[What is needed]
All of the lines below are to be transcribed faithfully, with pictures excluded from the copy.

[Provided data]
═══

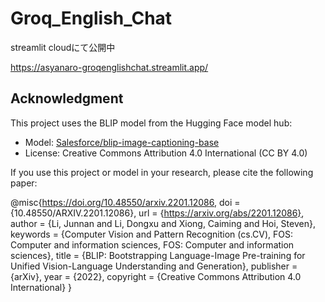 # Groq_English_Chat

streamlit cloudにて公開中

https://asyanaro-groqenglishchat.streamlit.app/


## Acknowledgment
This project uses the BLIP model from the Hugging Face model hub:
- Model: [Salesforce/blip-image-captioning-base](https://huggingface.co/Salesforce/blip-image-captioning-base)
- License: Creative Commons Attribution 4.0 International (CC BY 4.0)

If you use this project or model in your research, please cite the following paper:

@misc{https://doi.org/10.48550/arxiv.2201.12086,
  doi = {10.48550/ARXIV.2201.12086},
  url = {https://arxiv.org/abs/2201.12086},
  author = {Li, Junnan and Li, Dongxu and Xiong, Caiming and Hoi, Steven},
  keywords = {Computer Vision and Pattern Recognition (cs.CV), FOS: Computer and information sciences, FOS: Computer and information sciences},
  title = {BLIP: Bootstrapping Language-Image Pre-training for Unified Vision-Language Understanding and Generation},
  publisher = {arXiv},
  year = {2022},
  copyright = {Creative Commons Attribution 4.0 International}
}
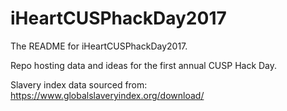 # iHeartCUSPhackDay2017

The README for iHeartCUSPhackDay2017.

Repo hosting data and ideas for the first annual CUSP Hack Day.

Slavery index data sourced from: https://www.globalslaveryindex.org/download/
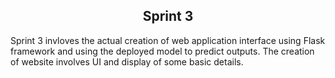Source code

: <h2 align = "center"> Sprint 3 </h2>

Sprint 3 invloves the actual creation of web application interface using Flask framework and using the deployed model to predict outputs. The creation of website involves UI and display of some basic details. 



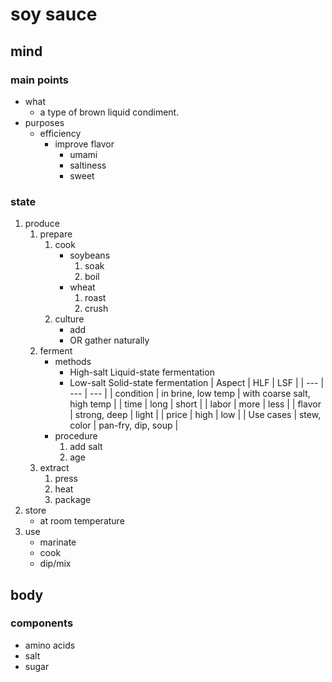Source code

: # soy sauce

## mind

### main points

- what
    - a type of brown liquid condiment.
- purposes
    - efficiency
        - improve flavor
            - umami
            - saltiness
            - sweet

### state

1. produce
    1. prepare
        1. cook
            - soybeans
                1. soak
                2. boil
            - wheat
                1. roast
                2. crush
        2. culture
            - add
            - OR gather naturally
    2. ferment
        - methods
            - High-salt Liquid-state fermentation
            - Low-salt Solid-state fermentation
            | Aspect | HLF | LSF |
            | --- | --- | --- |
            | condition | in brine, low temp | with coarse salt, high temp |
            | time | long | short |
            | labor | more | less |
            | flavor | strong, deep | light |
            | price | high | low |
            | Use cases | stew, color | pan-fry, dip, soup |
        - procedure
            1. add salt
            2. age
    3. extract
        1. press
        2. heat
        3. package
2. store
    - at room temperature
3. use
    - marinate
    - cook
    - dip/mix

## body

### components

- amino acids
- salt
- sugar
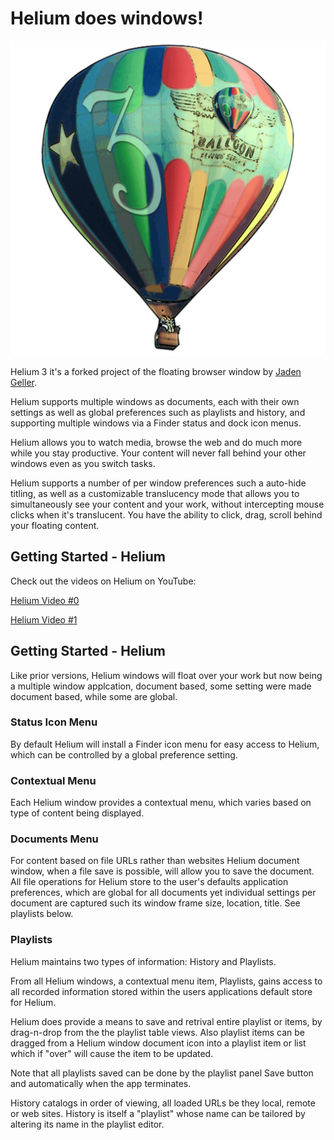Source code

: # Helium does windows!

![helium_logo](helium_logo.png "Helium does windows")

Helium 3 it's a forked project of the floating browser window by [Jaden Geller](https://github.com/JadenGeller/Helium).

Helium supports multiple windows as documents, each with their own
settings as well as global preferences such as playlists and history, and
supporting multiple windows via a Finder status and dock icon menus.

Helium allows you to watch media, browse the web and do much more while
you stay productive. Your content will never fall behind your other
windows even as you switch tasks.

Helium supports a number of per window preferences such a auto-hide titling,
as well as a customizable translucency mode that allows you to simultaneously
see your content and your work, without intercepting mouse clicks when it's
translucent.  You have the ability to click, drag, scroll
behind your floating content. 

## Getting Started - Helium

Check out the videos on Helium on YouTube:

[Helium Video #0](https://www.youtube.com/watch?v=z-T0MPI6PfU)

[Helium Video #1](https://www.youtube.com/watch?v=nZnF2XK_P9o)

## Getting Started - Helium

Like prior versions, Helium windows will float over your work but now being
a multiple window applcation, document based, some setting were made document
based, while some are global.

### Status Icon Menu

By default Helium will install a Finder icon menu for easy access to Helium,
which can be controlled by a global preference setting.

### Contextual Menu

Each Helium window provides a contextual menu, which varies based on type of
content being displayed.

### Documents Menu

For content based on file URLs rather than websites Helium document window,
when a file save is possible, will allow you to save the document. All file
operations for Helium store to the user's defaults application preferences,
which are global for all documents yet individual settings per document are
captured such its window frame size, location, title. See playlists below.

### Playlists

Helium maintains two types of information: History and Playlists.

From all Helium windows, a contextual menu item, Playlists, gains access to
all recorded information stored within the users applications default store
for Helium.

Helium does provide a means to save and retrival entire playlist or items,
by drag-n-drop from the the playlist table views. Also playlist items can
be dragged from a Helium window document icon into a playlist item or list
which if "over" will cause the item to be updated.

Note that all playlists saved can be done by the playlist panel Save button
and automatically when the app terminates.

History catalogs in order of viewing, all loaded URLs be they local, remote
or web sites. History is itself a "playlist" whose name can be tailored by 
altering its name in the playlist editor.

═══

[Result of the task]
 # Groq_English_Chat

streamlit cloudにて公開中

https://asyanaro-groqenglishchat.streamlit.app/


## Acknowledgment
This project uses the BLIP model from the Hugging Face model hub:
- Model: [Salesforce/blip-image-captioning-base](https://huggingface.co/Salesforce/blip-image-captioning-base)
- License: Creative Commons Attribution 4.0 International (CC BY 4.0)

If you use this project or model in your research, please cite the following paper:

@misc{https://doi.org/10.48550/arxiv.2201.12086,
  doi = {10.48550/ARXIV.2201.12086},
  url = {https://arxiv.org/abs/2201.12086},
  author = {Li, Junnan and Li, Dongxu and Xiong, Caiming and Hoi, Steven},
  keywords = {Computer Vision and Pattern Recognition (cs.CV), FOS: Computer and information sciences, FOS: Computer and information sciences},
  title = {BLIP: Bootstrapping Language-Image Pre-training for Unified Vision-Language Understanding and Generation},
  publisher = {arXiv},
  year = {2022},
  copyright = {Creative Commons Attribution 4.0 International}
}
 # iHeartCUSPhackDay2017

The README for iHeartCUSPhackDay2017.

Repo hosting data and ideas for the first annual CUSP Hack Day.

Slavery index data sourced from: https://www.globalslaveryindex.org/download/
Source code

: <h2 align = "center"> Sprint 3 </h2>

Sprint 3 invloves the actual creation of web application interface using Flask framework and using the deployed model to predict outputs. The creation of website involves UI and display of some basic details. 



Source code

: # soy sauce

## mind

### main points

- what
    - a type of brown liquid condiment.
- purposes
    - efficiency
        - improve flavor
            - umami
            - saltiness
            - sweet

### state

1. produce
    1. prepare
        1. cook
            - soybeans
                1. soak
                2. boil
            - wheat
                1. roast
                2. crush
        2. culture
            - add
            - OR gather naturally
    2. ferment
        - methods
            - High-salt Liquid-state fermentation
            - Low-salt Solid-state fermentation
            | Aspect | HLF | LSF |
            | --- | --- | --- |
            | condition | in brine, low temp | with coarse salt, high temp |
            | time | long | short |
            | labor | more | less |
            | flavor | strong, deep | light |
            | price | high | low |
            | Use cases | stew, color | pan-fry, dip, soup |
        - procedure
            1. add salt
            2. age
    3. extract
        1. press
        2. heat
        3. package
2. store
    - at room temperature
3. use
    - marinate
    - cook
    - dip/mix

## body

### components

- amino acids
- salt
- sugar
Source code

: # Helium does windows!

![helium_logo](helium_logo.png "Helium does windows")

Helium 3 it's a forked project of the floating browser window by [Jaden Geller](https://github.com/JadenGeller/Helium).

Helium supports multiple windows as documents, each with their own
settings as well as global preferences such as playlists and history, and
supporting multiple windows via a Finder status and dock icon menus.

Helium allows you to watch media, browse the web and do much more while
you stay productive. Your content will never fall behind your other
windows even as you switch tasks.

Helium supports a number of per window preferences such a auto-hide titling,
as well as a customizable translucency mode that allows you to simultaneously
see your content and your work, without intercepting mouse clicks when it's
translucent.  You have the ability to click, drag, scroll
behind your floating content. 

## Getting Started - Helium

Check out the videos on Helium on YouTube:

[Helium Video #0](https://www.youtube.com/watch?v=z-T0MPI6PfU)

[Helium Video #1](https://www.youtube.com/watch?v=nZnF2XK_P9o)

## Getting Started - Helium

Like prior versions, Helium windows will float over your work but now being
a multiple window applcation, document based, some setting were made document
based, while some are global.

### Status Icon Menu

By default Helium will install a Finder icon menu for easy access to Helium,
which can be controlled by a global preference setting.

### Contextual Menu

Each Helium window provides a contextual menu, which varies based on type of
content being displayed.

### Documents Menu

For content based on file URLs rather than websites Helium document window,
when a file save is possible, will allow you to save the document. All file
operations for Helium store to the user's defaults application preferences,
which are global for all documents yet individual settings per document are
captured such its window frame size, location, title. See playlists below.

### Playlists

Helium maintains two types of information: History and Playlists.

From all Helium windows, a contextual menu item, Playlists, gains access to
all recorded information stored within the users applications default store
for Helium.

Helium does provide a means to save and retrival entire playlist or items,
by drag-n-drop from the the playlist table views. Also playlist items can
be dragged from a Helium window document icon into a playlist item or list
which if "over" will cause the item to be updated.

Note that all playlists saved can be done by the playlist panel Save button
and automatically when the app terminates.

History catalogs in order of viewing, all loaded URLs be they local, remote
or web sites. History is itself a "playlist" whose name can be tailored by 
altering its name in the playlist editor.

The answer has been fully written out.